- **How to complete this task**
Say how many lines in the listing contain the string "readers", giving the number alone.
>>>>>
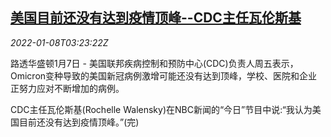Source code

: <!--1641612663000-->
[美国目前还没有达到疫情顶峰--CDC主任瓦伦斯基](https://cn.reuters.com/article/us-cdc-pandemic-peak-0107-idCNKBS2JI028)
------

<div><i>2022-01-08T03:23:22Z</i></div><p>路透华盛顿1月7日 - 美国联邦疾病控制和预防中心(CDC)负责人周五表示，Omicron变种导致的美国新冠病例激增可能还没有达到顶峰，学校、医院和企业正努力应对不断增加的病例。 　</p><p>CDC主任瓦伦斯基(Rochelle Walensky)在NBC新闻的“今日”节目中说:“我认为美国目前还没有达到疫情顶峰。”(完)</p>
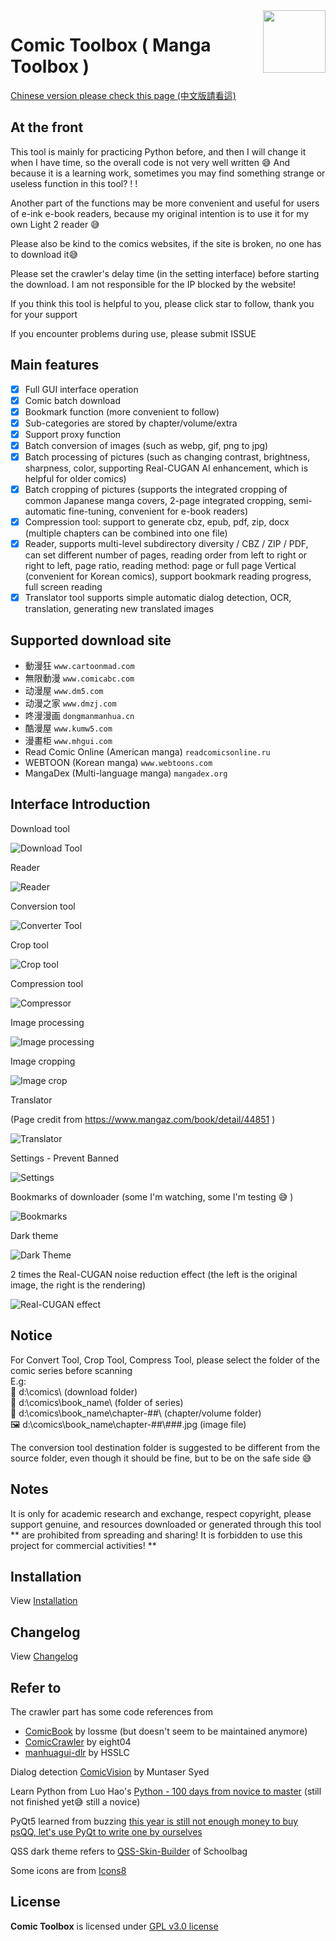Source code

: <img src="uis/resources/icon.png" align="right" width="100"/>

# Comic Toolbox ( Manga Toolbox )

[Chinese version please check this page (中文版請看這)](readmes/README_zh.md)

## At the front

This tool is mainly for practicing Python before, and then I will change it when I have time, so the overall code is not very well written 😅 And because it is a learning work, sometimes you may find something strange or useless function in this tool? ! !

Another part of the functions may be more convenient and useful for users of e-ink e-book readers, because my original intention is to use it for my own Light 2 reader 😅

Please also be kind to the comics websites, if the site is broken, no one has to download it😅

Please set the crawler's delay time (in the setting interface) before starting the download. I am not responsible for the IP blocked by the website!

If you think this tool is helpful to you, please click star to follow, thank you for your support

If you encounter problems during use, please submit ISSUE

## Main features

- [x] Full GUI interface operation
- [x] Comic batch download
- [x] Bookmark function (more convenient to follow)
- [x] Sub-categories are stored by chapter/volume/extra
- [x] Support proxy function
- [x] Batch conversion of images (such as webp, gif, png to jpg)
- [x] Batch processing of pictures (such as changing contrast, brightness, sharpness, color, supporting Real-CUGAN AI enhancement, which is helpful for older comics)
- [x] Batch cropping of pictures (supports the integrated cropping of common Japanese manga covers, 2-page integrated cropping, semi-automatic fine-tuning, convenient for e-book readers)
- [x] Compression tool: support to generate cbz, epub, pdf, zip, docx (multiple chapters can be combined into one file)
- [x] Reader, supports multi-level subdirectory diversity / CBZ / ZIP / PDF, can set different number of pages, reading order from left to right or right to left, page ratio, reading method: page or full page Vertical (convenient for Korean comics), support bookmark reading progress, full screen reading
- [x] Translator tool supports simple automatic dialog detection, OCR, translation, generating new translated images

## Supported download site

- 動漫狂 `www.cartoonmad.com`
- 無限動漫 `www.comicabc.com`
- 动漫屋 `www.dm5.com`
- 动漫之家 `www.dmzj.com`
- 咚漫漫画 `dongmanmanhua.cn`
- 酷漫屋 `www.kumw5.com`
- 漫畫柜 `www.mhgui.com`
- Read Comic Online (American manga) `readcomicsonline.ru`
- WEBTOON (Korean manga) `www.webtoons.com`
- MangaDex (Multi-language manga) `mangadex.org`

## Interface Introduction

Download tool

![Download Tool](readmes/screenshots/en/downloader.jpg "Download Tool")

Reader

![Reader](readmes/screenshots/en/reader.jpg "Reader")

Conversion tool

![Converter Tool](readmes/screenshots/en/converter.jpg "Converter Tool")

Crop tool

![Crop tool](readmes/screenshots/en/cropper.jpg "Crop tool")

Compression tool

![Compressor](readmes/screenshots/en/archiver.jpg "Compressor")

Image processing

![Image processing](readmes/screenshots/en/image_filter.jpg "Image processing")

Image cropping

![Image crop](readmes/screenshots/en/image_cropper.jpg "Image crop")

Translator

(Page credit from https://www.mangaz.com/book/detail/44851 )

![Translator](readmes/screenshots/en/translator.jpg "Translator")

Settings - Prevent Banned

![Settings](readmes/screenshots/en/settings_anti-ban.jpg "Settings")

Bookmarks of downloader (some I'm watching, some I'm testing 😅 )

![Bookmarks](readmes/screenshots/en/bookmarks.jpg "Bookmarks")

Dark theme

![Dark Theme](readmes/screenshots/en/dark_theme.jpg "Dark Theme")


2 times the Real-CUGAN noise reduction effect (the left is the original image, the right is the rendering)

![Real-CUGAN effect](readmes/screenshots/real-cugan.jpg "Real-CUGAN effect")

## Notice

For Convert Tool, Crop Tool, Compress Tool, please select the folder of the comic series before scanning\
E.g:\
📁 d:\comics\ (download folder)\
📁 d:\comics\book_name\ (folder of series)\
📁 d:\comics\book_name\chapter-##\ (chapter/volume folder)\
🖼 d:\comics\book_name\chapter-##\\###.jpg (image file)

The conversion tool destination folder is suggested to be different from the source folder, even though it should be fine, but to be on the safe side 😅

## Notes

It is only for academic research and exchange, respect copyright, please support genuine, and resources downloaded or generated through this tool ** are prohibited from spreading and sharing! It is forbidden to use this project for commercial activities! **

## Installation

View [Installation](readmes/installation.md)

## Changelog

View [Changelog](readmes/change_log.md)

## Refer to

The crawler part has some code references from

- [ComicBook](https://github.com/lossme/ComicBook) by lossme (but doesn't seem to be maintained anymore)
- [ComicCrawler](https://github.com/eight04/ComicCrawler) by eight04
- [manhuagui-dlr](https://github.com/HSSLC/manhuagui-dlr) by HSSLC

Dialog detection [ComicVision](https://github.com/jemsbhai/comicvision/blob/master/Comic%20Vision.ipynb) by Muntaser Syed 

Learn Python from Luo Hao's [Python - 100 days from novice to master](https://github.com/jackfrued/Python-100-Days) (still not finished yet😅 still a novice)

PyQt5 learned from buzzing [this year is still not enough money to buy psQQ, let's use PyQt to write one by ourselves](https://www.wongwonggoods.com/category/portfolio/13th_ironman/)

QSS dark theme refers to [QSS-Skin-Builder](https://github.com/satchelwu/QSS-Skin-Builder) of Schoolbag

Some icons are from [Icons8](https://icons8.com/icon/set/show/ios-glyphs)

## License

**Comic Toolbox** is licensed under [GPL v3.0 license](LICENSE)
<<<<<
- **Worked solution**
2